**YOUR GOAL**: Where the records below reach the line containing "Kein potenzieller geografischer", start transcribing, and end with the line containing "Of course, you", exactly and with nothing else added.

**INPUT FOR THIS TASK**:
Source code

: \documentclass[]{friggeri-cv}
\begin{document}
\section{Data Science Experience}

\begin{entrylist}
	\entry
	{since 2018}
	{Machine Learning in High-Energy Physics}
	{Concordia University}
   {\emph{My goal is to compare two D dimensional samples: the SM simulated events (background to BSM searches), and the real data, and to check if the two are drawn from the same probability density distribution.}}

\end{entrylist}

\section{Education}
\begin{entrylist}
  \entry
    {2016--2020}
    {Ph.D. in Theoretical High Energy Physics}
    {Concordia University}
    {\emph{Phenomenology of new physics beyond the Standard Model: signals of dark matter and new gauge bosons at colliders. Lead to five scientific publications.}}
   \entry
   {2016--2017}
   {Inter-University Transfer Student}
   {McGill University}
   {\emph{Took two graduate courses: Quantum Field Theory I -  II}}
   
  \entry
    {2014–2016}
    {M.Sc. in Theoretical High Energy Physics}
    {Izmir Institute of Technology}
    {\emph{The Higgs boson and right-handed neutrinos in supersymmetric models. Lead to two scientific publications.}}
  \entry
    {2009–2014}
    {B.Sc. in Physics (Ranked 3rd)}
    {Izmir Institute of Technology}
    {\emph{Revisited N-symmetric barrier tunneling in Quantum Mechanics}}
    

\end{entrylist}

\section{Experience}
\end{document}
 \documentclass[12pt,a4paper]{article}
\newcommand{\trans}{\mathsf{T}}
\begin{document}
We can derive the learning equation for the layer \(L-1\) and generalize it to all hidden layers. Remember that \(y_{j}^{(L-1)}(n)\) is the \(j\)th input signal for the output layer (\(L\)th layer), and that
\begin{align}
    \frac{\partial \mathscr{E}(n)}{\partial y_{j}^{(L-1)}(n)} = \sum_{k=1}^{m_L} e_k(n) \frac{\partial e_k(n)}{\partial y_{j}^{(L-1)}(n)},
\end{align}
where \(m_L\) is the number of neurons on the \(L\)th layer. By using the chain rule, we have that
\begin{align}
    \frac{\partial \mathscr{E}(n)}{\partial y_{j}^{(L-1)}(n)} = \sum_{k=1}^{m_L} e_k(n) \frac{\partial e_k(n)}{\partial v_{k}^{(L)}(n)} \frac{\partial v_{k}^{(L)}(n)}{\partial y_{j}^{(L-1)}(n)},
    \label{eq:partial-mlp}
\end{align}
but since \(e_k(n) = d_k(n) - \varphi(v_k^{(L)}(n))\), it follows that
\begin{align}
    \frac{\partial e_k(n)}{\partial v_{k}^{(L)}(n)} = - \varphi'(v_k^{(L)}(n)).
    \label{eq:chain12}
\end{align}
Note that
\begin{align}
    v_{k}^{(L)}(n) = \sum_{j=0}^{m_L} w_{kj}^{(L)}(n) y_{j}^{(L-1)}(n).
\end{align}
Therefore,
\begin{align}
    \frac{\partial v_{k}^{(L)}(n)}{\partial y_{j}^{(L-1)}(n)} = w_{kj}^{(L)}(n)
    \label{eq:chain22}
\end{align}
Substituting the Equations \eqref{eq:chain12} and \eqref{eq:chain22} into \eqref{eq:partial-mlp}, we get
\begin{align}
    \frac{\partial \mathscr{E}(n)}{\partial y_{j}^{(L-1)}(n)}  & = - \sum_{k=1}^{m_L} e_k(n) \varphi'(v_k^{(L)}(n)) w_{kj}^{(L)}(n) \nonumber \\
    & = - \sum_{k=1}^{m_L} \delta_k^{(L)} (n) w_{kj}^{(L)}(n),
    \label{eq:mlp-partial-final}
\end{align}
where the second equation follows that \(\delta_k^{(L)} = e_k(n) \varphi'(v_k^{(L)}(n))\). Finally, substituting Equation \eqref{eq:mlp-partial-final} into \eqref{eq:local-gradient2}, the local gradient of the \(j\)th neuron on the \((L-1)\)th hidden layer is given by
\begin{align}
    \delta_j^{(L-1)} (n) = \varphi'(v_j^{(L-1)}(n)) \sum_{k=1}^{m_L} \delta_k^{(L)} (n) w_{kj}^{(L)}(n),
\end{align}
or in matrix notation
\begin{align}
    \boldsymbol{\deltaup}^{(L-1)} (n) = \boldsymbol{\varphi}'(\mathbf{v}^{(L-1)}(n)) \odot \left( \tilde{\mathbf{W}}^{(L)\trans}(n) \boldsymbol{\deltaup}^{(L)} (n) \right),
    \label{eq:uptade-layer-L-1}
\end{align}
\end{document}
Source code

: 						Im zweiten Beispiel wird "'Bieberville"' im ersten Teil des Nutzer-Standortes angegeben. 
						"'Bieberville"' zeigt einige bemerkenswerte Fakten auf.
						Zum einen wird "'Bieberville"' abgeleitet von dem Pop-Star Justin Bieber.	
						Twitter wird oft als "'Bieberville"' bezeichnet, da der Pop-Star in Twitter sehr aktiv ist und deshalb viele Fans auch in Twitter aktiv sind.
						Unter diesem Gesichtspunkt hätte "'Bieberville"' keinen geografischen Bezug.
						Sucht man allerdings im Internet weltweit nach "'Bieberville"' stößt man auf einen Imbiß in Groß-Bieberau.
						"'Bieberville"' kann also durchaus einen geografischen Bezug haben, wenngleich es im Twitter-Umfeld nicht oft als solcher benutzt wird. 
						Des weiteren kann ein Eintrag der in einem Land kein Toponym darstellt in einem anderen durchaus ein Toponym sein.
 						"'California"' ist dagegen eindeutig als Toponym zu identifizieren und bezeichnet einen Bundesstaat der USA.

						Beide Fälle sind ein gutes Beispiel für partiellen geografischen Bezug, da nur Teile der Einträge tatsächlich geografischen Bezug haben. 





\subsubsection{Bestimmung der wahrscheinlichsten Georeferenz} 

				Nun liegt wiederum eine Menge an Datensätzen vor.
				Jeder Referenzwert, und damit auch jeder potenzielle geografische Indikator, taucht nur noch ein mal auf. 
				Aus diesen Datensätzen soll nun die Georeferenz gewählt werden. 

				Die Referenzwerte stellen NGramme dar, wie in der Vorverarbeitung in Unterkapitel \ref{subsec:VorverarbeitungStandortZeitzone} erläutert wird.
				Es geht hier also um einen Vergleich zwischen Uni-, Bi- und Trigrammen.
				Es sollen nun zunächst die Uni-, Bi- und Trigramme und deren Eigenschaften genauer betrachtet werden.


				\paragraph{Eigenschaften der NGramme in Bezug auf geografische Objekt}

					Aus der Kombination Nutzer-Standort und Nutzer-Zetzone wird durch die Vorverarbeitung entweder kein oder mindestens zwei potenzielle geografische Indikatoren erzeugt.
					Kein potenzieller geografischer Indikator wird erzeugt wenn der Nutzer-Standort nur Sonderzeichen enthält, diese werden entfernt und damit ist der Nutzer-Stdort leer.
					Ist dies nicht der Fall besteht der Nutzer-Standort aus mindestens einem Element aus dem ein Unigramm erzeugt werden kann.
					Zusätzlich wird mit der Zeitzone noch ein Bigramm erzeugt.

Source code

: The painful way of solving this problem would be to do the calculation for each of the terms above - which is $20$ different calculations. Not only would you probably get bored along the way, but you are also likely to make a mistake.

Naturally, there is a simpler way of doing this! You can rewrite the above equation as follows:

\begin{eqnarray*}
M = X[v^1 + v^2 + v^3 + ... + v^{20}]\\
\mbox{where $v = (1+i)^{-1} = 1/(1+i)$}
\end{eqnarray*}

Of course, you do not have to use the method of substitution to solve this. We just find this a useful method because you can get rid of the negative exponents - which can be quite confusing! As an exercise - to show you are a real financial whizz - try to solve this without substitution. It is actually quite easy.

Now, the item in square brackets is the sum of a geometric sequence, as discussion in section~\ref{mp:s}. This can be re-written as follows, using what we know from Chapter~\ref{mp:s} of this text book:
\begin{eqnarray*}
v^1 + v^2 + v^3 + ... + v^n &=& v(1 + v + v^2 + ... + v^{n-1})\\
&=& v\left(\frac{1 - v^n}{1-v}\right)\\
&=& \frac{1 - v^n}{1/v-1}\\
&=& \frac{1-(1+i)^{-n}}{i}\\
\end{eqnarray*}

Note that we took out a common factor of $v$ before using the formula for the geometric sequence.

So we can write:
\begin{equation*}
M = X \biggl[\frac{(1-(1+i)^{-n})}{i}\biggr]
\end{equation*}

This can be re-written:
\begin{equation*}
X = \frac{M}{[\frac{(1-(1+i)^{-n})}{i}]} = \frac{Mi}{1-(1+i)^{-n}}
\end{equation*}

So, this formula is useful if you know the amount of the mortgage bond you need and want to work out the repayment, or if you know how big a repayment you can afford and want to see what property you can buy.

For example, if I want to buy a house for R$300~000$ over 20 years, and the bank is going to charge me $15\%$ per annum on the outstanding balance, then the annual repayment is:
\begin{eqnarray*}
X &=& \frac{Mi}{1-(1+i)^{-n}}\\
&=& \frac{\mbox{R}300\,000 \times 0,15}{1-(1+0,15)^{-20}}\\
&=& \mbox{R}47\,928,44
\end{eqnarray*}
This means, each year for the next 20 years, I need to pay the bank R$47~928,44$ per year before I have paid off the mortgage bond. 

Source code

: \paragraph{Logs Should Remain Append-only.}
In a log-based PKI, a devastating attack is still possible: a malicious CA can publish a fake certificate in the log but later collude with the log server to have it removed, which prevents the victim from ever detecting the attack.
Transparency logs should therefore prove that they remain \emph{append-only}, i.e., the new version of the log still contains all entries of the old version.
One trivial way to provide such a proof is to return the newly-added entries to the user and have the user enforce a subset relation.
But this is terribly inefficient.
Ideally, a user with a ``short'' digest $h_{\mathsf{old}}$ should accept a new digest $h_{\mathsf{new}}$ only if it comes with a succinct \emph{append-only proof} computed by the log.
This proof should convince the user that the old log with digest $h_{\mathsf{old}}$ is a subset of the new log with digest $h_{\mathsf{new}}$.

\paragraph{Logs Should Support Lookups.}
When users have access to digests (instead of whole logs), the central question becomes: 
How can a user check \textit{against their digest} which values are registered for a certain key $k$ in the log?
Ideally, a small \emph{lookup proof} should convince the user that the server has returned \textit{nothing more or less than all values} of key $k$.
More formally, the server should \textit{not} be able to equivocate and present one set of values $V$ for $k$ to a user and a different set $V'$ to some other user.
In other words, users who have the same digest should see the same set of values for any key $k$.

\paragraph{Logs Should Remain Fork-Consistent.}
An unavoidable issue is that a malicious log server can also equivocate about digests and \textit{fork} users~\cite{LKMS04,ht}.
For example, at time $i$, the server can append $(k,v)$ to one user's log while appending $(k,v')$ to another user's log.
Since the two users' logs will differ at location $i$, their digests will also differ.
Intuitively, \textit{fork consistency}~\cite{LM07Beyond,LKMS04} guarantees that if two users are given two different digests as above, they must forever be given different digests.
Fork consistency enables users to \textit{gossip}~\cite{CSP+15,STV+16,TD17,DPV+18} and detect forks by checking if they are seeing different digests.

**TASK ANSWER**:
					Kein potenzieller geografischer Indikator wird erzeugt wenn der Nutzer-Standort nur Sonderzeichen enthält, diese werden entfernt und damit ist der Nutzer-Stdort leer.
					Ist dies nicht der Fall besteht der Nutzer-Standort aus mindestens einem Element aus dem ein Unigramm erzeugt werden kann.
					Zusätzlich wird mit der Zeitzone noch ein Bigramm erzeugt.

Source code

: The painful way of solving this problem would be to do the calculation for each of the terms above - which is $20$ different calculations. Not only would you probably get bored along the way, but you are also likely to make a mistake.

Naturally, there is a simpler way of doing this! You can rewrite the above equation as follows:

\begin{eqnarray*}
M = X[v^1 + v^2 + v^3 + ... + v^{20}]\\
\mbox{where $v = (1+i)^{-1} = 1/(1+i)$}
\end{eqnarray*}

Of course, you do not have to use the method of substitution to solve this. We just find this a useful method because you can get rid of the negative exponents - which can be quite confusing! As an exercise - to show you are a real financial whizz - try to solve this without substitution. It is actually quite easy.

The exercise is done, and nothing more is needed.